Et d’ajouter : « En revanche, après ce qu’il dit sur Goma, et qui est précisément lié à la ville et à sa situation géopolitique ça m’ouvre des perspectives, ça m’apprend des choses. C’est ça aussi la valeur de la littérature, c’est à la fois, on y trouve quelque chose qui parle parce qu’on est concerné et à la fois ça nous ouvre des horizons qu’on imaginait pas et souvent c’est les romanciers qui prennent des distances, qui réfléchissent ou qui par leurs expériences sur le terrain savent exactement de quoi ils parle, et c’est comme ça qu’on comprend les grands faits de l’histoire ».

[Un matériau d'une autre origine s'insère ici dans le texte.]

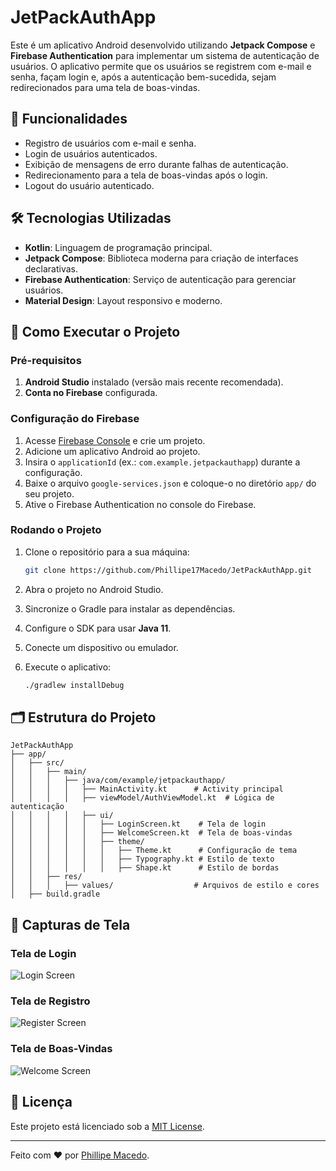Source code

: 
# JetPackAuthApp

Este é um aplicativo Android desenvolvido utilizando **Jetpack Compose** e **Firebase Authentication** para implementar um sistema de autenticação de usuários. O aplicativo permite que os usuários se registrem com e-mail e senha, façam login e, após a autenticação bem-sucedida, sejam redirecionados para uma tela de boas-vindas.

## 📱 Funcionalidades

- Registro de usuários com e-mail e senha.
- Login de usuários autenticados.
- Exibição de mensagens de erro durante falhas de autenticação.
- Redirecionamento para a tela de boas-vindas após o login.
- Logout do usuário autenticado.

## 🛠️ Tecnologias Utilizadas

- **Kotlin**: Linguagem de programação principal.
- **Jetpack Compose**: Biblioteca moderna para criação de interfaces declarativas.
- **Firebase Authentication**: Serviço de autenticação para gerenciar usuários.
- **Material Design**: Layout responsivo e moderno.

## 🚀 Como Executar o Projeto

### Pré-requisitos

1. **Android Studio** instalado (versão mais recente recomendada).
2. **Conta no Firebase** configurada.

### Configuração do Firebase

1. Acesse [Firebase Console](https://console.firebase.google.com/) e crie um projeto.
2. Adicione um aplicativo Android ao projeto.
3. Insira o `applicationId` (ex.: `com.example.jetpackauthapp`) durante a configuração.
4. Baixe o arquivo `google-services.json` e coloque-o no diretório `app/` do seu projeto.
5. Ative o Firebase Authentication no console do Firebase.

### Rodando o Projeto

1. Clone o repositório para a sua máquina:

   ```bash
   git clone https://github.com/Phillipe17Macedo/JetPackAuthApp.git
   ```

2. Abra o projeto no Android Studio.
3. Sincronize o Gradle para instalar as dependências.
4. Configure o SDK para usar **Java 11**.
5. Conecte um dispositivo ou emulador.
6. Execute o aplicativo:

   ```bash
   ./gradlew installDebug
   ```

## 🗂️ Estrutura do Projeto

```
JetPackAuthApp
├── app/
│   ├── src/
│   │   ├── main/
│   │   │   ├── java/com/example/jetpackauthapp/
│   │   │   │   ├── MainActivity.kt      # Activity principal
│   │   │   │   ├── viewModel/AuthViewModel.kt  # Lógica de autenticação
│   │   │   │   ├── ui/
│   │   │   │   │   ├── LoginScreen.kt    # Tela de login
│   │   │   │   │   ├── WelcomeScreen.kt  # Tela de boas-vindas
│   │   │   │   │   ├── theme/
│   │   │   │   │   │   ├── Theme.kt      # Configuração de tema
│   │   │   │   │   │   ├── Typography.kt # Estilo de texto
│   │   │   │   │   │   ├── Shape.kt      # Estilo de bordas
│   │   ├── res/
│   │   │   ├── values/                  # Arquivos de estilo e cores
│   ├── build.gradle
```

## 📸 Capturas de Tela

### Tela de Login
![Login Screen](https://via.placeholder.com/500x300?text=Login+Screen)

### Tela de Registro
![Register Screen](https://via.placeholder.com/500x300?text=Register+Screen)

### Tela de Boas-Vindas
![Welcome Screen](https://via.placeholder.com/500x300?text=Welcome+Screen)

## 📄 Licença

Este projeto está licenciado sob a [MIT License](LICENSE).

---

Feito com ❤️ por [Phillipe Macedo](https://github.com/Phillipe17Macedo).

À travers ce récit, il propose une réflexion sensible sur la mémoire, l’héritage familial et la responsabilité de témoigner dans un contexte souvent marqué par la violence et l’incertitude. Son texte illustre parfaitement l’ambition du Prix Voix d’Afriques : révéler des plumes capables de raconter l’Afrique contemporaine avec justesse, profondeur et singularité.